::: Provided records :::

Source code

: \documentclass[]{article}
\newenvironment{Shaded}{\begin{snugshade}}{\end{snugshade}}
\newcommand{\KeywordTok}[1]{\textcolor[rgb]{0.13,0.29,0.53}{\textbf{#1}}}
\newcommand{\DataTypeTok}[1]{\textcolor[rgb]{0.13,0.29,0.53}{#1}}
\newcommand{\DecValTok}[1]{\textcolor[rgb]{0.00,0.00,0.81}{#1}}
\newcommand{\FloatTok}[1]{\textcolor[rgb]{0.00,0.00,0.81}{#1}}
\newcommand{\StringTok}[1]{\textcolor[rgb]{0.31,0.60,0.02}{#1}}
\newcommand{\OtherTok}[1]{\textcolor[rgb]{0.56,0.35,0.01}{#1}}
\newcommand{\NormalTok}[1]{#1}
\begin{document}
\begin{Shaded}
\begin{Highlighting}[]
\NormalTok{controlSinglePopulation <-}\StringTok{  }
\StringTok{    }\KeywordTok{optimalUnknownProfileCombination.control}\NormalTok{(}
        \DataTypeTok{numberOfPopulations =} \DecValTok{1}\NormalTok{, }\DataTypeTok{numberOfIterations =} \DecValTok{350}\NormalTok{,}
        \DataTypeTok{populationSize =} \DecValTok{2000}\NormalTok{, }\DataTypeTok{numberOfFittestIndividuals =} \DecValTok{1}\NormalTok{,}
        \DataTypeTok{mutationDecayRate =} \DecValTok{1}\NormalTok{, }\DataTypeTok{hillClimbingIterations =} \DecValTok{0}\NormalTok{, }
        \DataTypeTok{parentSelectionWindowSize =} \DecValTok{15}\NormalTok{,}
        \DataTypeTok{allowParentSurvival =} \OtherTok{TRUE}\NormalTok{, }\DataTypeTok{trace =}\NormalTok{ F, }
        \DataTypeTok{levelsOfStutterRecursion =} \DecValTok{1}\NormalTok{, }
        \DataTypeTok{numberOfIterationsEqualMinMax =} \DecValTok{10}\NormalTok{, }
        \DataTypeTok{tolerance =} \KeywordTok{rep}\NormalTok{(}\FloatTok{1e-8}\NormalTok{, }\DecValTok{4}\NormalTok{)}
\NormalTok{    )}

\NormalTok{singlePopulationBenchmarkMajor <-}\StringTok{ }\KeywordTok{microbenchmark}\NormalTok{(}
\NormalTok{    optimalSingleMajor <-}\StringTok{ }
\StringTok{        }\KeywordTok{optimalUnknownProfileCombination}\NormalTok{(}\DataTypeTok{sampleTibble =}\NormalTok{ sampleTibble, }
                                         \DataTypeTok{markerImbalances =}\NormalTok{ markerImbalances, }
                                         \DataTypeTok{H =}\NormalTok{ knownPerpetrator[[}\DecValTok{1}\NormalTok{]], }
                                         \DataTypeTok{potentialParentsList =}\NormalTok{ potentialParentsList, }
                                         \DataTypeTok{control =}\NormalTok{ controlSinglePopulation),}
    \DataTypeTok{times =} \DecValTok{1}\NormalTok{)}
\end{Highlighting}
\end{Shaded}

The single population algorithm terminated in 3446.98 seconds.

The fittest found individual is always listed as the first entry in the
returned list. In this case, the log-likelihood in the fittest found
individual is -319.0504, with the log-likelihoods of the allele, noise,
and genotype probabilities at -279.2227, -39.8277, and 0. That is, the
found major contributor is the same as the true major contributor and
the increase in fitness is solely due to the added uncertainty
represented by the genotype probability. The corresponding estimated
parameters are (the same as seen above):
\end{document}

:::
::: Provided records :::

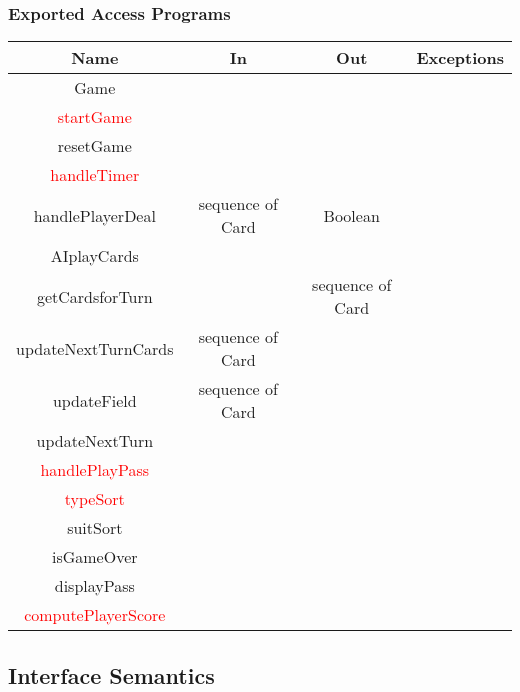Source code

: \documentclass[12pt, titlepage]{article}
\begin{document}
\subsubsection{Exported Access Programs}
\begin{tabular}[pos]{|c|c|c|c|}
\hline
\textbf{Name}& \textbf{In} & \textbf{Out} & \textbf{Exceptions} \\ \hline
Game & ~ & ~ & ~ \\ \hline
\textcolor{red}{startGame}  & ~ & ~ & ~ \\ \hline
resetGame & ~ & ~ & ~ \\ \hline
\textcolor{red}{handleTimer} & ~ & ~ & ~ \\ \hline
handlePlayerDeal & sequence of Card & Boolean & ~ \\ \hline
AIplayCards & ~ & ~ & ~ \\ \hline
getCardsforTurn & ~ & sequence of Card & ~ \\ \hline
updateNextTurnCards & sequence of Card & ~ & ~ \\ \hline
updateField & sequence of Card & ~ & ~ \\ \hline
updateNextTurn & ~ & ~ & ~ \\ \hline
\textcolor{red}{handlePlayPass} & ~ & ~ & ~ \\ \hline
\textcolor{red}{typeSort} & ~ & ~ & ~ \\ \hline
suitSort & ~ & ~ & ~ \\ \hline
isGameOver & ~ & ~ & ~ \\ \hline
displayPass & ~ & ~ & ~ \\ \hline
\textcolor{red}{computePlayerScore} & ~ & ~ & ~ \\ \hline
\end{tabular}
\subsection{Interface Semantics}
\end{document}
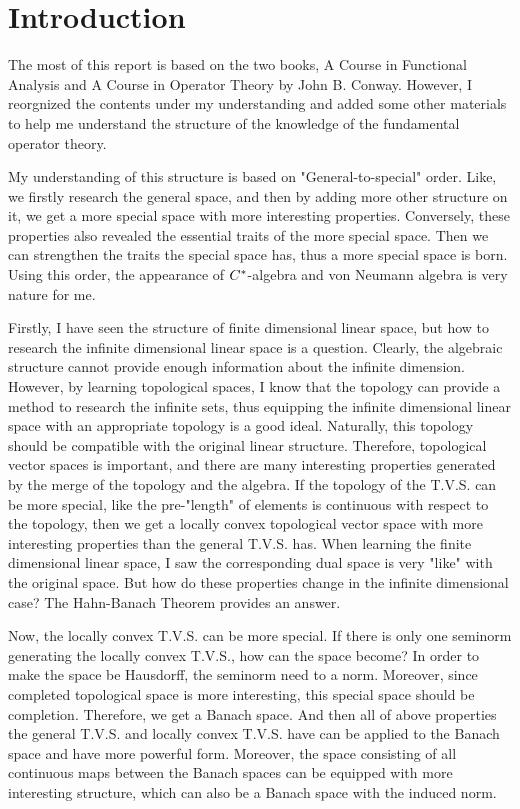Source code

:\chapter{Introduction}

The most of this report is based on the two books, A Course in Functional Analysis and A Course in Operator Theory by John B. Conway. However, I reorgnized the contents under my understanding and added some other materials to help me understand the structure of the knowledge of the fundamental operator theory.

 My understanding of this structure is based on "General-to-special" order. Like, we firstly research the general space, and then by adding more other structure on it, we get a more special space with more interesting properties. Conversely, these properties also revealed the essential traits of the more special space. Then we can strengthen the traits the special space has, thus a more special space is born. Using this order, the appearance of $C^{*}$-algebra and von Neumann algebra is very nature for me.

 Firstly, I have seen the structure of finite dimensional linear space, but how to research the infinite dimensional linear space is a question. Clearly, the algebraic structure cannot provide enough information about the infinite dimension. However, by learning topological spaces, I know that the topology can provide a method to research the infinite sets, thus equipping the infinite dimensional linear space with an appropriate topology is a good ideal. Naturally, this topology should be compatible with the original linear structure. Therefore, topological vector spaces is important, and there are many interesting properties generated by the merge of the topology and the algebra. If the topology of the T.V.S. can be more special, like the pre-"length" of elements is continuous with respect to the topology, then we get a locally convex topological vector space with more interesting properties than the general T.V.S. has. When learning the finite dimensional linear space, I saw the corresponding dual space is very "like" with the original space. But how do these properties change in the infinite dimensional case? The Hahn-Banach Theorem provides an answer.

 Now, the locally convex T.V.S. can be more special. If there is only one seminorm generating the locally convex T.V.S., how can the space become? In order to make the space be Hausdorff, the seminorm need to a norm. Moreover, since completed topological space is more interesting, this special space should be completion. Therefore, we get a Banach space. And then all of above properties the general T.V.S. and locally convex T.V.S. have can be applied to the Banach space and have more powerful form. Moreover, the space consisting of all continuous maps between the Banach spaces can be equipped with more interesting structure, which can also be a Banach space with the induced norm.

:::

Task instructions: Please find how many lines of the entries above include the string "textbf", giving the number and nothing else.

Reply: 2